◆ **Instructions for the task**: Find "Flutter (Dart)" and "- Allow the" in the records below. Copy the lines holding them and every line between, exactly, and no others.

◆ **Supplied information**:
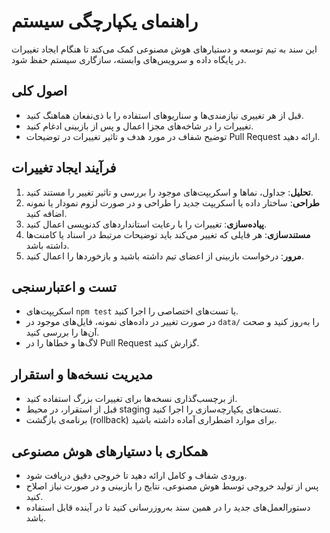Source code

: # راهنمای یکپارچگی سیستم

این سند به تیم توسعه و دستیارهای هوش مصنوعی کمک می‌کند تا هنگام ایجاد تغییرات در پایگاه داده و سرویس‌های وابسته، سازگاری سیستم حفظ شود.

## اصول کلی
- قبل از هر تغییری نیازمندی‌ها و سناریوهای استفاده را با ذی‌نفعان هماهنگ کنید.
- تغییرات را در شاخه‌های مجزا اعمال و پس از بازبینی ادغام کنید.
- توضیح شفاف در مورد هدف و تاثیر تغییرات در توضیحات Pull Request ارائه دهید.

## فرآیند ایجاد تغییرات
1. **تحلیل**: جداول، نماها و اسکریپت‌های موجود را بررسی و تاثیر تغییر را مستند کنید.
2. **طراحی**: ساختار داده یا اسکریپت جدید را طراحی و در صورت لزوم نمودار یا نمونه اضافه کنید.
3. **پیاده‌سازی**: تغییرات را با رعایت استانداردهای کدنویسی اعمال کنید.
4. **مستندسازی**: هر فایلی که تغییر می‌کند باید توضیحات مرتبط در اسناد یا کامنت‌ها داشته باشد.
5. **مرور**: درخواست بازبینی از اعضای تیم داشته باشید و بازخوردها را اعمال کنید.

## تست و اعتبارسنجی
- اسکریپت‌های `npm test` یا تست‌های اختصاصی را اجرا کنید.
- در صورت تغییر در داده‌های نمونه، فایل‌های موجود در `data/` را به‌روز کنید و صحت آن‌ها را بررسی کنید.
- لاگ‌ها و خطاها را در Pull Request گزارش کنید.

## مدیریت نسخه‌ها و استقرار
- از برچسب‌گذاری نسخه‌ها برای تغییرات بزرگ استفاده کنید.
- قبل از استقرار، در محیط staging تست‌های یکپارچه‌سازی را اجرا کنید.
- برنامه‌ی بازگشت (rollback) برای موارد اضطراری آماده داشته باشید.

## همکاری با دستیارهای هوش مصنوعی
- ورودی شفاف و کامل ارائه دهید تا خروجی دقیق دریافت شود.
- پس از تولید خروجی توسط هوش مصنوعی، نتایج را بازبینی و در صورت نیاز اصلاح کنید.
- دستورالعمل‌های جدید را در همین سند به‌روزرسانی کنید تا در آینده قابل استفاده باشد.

...

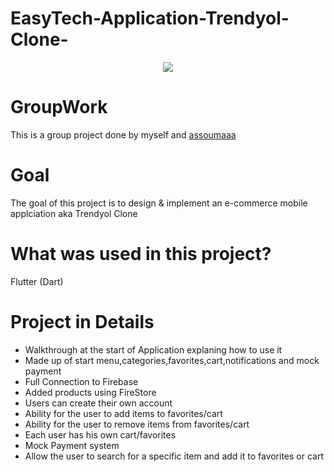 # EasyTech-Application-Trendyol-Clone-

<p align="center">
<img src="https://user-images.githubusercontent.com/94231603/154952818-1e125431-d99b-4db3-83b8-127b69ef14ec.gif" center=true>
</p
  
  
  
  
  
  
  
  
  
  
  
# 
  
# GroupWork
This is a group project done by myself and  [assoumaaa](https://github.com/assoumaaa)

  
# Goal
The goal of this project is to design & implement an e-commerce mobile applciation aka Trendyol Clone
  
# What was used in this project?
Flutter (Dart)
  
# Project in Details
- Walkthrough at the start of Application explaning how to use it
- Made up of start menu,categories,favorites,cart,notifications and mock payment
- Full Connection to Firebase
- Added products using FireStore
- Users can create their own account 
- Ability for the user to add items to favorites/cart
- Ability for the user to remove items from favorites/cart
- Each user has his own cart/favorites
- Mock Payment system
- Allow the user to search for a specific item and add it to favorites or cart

...

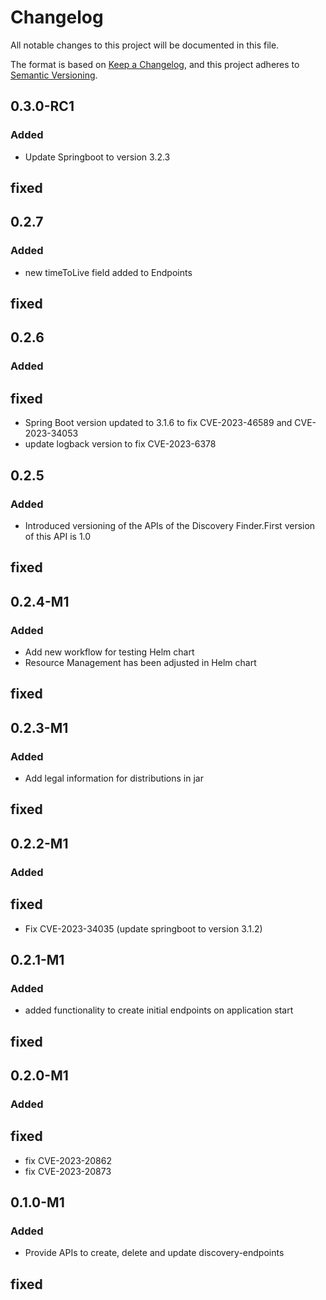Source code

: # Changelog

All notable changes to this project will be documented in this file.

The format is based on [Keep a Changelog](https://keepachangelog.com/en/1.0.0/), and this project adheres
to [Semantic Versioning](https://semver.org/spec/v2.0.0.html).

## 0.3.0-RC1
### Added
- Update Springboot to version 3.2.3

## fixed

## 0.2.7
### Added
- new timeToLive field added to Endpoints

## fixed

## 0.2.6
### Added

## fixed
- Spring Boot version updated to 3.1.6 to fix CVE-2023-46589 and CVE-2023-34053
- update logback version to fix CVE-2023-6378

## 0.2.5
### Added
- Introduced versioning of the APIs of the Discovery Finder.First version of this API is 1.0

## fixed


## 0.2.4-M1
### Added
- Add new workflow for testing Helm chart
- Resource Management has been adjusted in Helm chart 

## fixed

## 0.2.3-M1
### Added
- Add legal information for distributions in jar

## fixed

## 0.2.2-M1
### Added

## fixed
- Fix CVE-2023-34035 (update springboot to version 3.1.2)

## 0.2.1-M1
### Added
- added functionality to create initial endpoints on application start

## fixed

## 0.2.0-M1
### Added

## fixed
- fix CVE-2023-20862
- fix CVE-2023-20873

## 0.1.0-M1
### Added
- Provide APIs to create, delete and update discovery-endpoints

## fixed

◆ **Your response**:
Flutter (Dart)
  
# Project in Details
- Walkthrough at the start of Application explaning how to use it
- Made up of start menu,categories,favorites,cart,notifications and mock payment
- Full Connection to Firebase
- Added products using FireStore
- Users can create their own account 
- Ability for the user to add items to favorites/cart
- Ability for the user to remove items from favorites/cart
- Each user has his own cart/favorites
- Mock Payment system
- Allow the user to search for a specific item and add it to favorites or cart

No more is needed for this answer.